There are currently more than 440,000 children in our nation’s foster care system, and that number is growing each year. Of those, more than 120,000 are currently waiting for adoptive families. That number is also on the rise. Though not necessarily seen as orphans in the traditional sense, those children in the foster care system who have been separated from their parents because of abandonment, addiction, abuse, and/or neglect are often left just as vulnerable as children who have lost their parents to death. Why is this?

God designed children to be raised in a certain way. In His perfect plan, a child is born to a mother and father, who are joined together in the covenant of marriage. The child is loved by Mom and Dad as an image bearer of God. She is comforted, nurtured, held, cared for, provided for, and loved by her parents. When she receives proper parental care, as God designed, her brain develops in a way that allows her to develop into a thriving adult, whose relationships are marked by mutual love and trust.

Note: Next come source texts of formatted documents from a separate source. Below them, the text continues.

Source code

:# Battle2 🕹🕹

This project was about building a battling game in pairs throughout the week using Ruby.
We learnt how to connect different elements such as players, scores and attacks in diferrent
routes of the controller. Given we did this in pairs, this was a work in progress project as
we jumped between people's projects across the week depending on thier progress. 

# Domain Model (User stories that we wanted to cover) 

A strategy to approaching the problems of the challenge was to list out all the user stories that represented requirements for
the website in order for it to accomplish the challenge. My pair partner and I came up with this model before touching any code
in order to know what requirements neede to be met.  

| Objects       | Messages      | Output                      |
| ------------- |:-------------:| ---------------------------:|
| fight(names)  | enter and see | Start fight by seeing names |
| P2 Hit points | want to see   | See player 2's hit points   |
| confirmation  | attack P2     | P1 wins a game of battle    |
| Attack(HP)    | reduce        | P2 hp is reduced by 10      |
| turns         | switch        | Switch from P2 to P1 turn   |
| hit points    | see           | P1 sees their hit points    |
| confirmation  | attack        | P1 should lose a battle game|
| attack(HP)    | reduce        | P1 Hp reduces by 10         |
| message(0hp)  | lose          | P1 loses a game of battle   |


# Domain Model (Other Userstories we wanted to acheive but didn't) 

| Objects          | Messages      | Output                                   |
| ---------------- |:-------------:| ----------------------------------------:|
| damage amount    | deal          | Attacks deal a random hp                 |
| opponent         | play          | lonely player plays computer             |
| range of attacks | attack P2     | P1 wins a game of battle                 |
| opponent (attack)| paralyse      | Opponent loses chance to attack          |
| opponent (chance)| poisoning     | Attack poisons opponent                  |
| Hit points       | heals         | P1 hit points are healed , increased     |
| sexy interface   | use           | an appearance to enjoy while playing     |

Sin, of course, has marred God’s good design (temporarily!), and so many children have been deprived of the proper parental care they need to develop into thriving adults. When children are traumatized by neglect, abuse, or abandonment, their brains often fail to develop as God intended. Trauma can manifest itself in many ways, but it often wreaks havoc on children, as it prevents them from being able to trust or to give or receive love. Their relationships are often marked by dysfunction, even into adulthood and parenthood, where the trauma then touches and harms the next generation, and so the cycle continues.

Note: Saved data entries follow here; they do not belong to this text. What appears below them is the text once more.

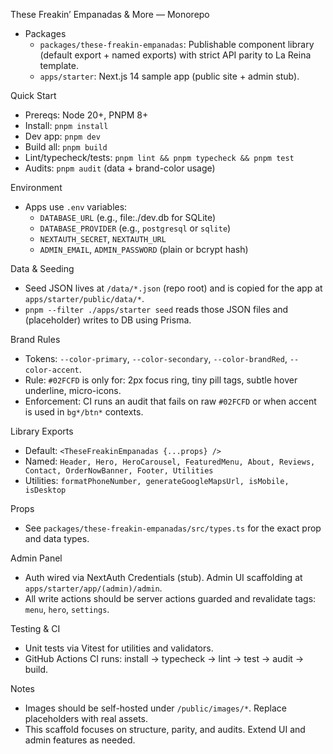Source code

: These Freakin’ Empanadas & More — Monorepo

- Packages
  - `packages/these-freakin-empanadas`: Publishable component library (default export + named exports) with strict API parity to La Reina template.
  - `apps/starter`: Next.js 14 sample app (public site + admin stub).

Quick Start

- Prereqs: Node 20+, PNPM 8+
- Install: `pnpm install`
- Dev app: `pnpm dev`
- Build all: `pnpm build`
- Lint/typecheck/tests: `pnpm lint && pnpm typecheck && pnpm test`
- Audits: `pnpm audit` (data + brand-color usage)

Environment

- Apps use `.env` variables:
  - `DATABASE_URL` (e.g., file:./dev.db for SQLite)
  - `DATABASE_PROVIDER` (e.g., `postgresql` or `sqlite`)
  - `NEXTAUTH_SECRET`, `NEXTAUTH_URL`
  - `ADMIN_EMAIL`, `ADMIN_PASSWORD` (plain or bcrypt hash)

Data & Seeding

- Seed JSON lives at `/data/*.json` (repo root) and is copied for the app at `apps/starter/public/data/*`.
- `pnpm --filter ./apps/starter seed` reads those JSON files and (placeholder) writes to DB using Prisma.

Brand Rules

- Tokens: `--color-primary`, `--color-secondary`, `--color-brandRed`, `--color-accent`.
- Rule: `#02FCFD` is only for: 2px focus ring, tiny pill tags, subtle hover underline, micro-icons.
- Enforcement: CI runs an audit that fails on raw `#02FCFD` or when accent is used in `bg*/btn*` contexts.

Library Exports

- Default: `<TheseFreakinEmpanadas {...props} />`
- Named: `Header, Hero, HeroCarousel, FeaturedMenu, About, Reviews, Contact, OrderNowBanner, Footer, Utilities`
- Utilities: `formatPhoneNumber, generateGoogleMapsUrl, isMobile, isDesktop`

Props

- See `packages/these-freakin-empanadas/src/types.ts` for the exact prop and data types.

Admin Panel

- Auth wired via NextAuth Credentials (stub). Admin UI scaffolding at `apps/starter/app/(admin)/admin`.
- All write actions should be server actions guarded and revalidate tags: `menu`, `hero`, `settings`.

Testing & CI

- Unit tests via Vitest for utilities and validators.
- GitHub Actions CI runs: install → typecheck → lint → test → audit → build.

Notes

- Images should be self-hosted under `/public/images/*`. Replace placeholders with real assets.
- This scaffold focuses on structure, parity, and audits. Extend UI and admin features as needed.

This is where the Church comes in. Though government is charged with protecting children from further harm, it is woefully inadequate in its ability to help children heal from trauma. Churches have what these children need. We have families who can take them into our homes, and we have the Gospel of Jesus Christ, who alone can heal them. Moreover, we have a calling from God to be His hands and feet to hurting children.
In spite of the Church’s call and capacity to make a difference, however, we have more than 120,000 languishing in foster care without an adoptive family. We have nearly 20,000 youth aging out of foster care each year with no permanent family. These emancipated youth often live lives after foster care marked by homelessness, incarceration, lack of education, unwed pregnancies, addiction, trafficking, and more.

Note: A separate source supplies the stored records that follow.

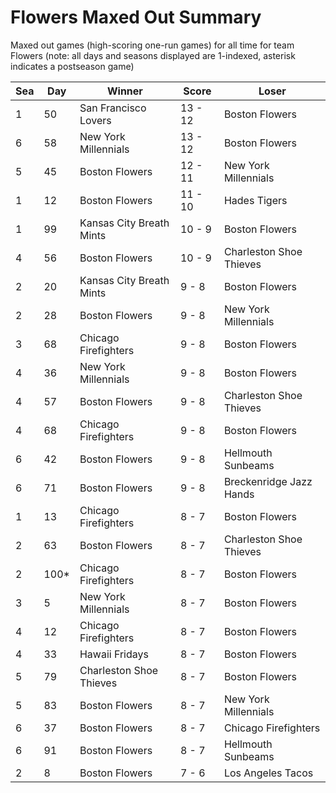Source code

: # Flowers Maxed Out Summary



Maxed out games (high-scoring one-run games) for all time for team Flowers (note: all days and seasons displayed are 1-indexed, asterisk indicates a postseason game)


| Sea | Day | Winner | Score | Loser | 
| ------ |------ |------ |------ |------ |
| 1 | 50 | San Francisco Lovers | 13 - 12 | Boston Flowers | 
| 6 | 58 | New York Millennials | 13 - 12 | Boston Flowers | 
| 5 | 45 | Boston Flowers | 12 - 11 | New York Millennials | 
| 1 | 12 | Boston Flowers | 11 - 10 | Hades Tigers | 
| 1 | 99 | Kansas City Breath Mints | 10 - 9 | Boston Flowers | 
| 4 | 56 | Boston Flowers | 10 - 9 | Charleston Shoe Thieves | 
| 2 | 20 | Kansas City Breath Mints | 9 - 8 | Boston Flowers | 
| 2 | 28 | Boston Flowers | 9 - 8 | New York Millennials | 
| 3 | 68 | Chicago Firefighters | 9 - 8 | Boston Flowers | 
| 4 | 36 | New York Millennials | 9 - 8 | Boston Flowers | 
| 4 | 57 | Boston Flowers | 9 - 8 | Charleston Shoe Thieves | 
| 4 | 68 | Chicago Firefighters | 9 - 8 | Boston Flowers | 
| 6 | 42 | Boston Flowers | 9 - 8 | Hellmouth Sunbeams | 
| 6 | 71 | Boston Flowers | 9 - 8 | Breckenridge Jazz Hands | 
| 1 | 13 | Chicago Firefighters | 8 - 7 | Boston Flowers | 
| 2 | 63 | Boston Flowers | 8 - 7 | Charleston Shoe Thieves | 
| 2 | 100* | Chicago Firefighters | 8 - 7 | Boston Flowers | 
| 3 | 5 | New York Millennials | 8 - 7 | Boston Flowers | 
| 4 | 12 | Chicago Firefighters | 8 - 7 | Boston Flowers | 
| 4 | 33 | Hawaii Fridays | 8 - 7 | Boston Flowers | 
| 5 | 79 | Charleston Shoe Thieves | 8 - 7 | Boston Flowers | 
| 5 | 83 | Boston Flowers | 8 - 7 | New York Millennials | 
| 6 | 37 | Boston Flowers | 8 - 7 | Chicago Firefighters | 
| 6 | 91 | Boston Flowers | 8 - 7 | Hellmouth Sunbeams | 
| 2 | 8 | Boston Flowers | 7 - 6 | Los Angeles Tacos |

Why does this happen? In a nation of more than 300,000 Christian churches, how do so many children continue to wait for a family to love them? How do so many enter adulthood without a family to love and support them? Perhaps the answer is found in the second half of James 1:27, which tells us that included in the practice of pure and faultless religion is the necessity of keeping oneself from being polluted by the world. Is it possible that we, even in the Church, have become so polluted by the world that practicing pure and faultless religion by caring for orphans in their distress is pushed to the back burner, even forgotten?

Our culture presents certain narratives to us. Many (most?) of us allow these narratives to shape our lives to a degree, whether we readily admit it or not. Some of our culture’s messages include the idea that we are autonomous beings who deserve the best life has to offer. We’re free to define who we see ourselves to be, and we are free to pursue whatever we believe will make us happy. We deserve a stress-free life. We deserve to meet our own perceived needs before we even think about the needs of others. We deserve to create a world for ourselves where we sit on the throne and make ourselves and our lives as comfortable as possible.

The Gospel, however, presents us with a different narrative altogether. The Gospel narrative tells us we are not autonomous beings who deserve the best life has to offer. Rather, we are sinners who have turned from God and therefore deserve death but have been rescued from death, because this same God whom we rejected is a loving, merciful, and gracious God. We are created by Him and for Him. He alone sits on the throne. He defines who we are. We respond by receiving what He freely gives us, and we respond by daily taking up our crosses and following Him in obedience to what He calls us to do, which includes loving our neighbor as ourselves.

A life shaped and even polluted by our cultural narratives will rarely lead us to orphans and other vulnerable people, and if it does our motives may be suspect at best. A life shaped by the Gospel narrative, however, will not only lead us to orphans and other vulnerable people but will allow us to partner with our Father in His redemptive work in the world.

There are millions of orphans in the world, and there are many ways we can love and serve them. As mentioned before, there are more than 440,000 children in the United States foster care system. If you believe God is calling your family and church to better love and care for orphans and vulnerable children in your community, there are steps you can take.

First, pray. Pray that God will reveal His heart for these children and pray that He will give you that same heart. Pray that He will help you to see these children with His eyes and to show you how He wants you to love and serve them. Ask God to show you, through His Word, and through the wise counsel of others who’ve walked the road before you, how your church can become an orphan-friendly church that embraces foster care, adoption, and family preservation.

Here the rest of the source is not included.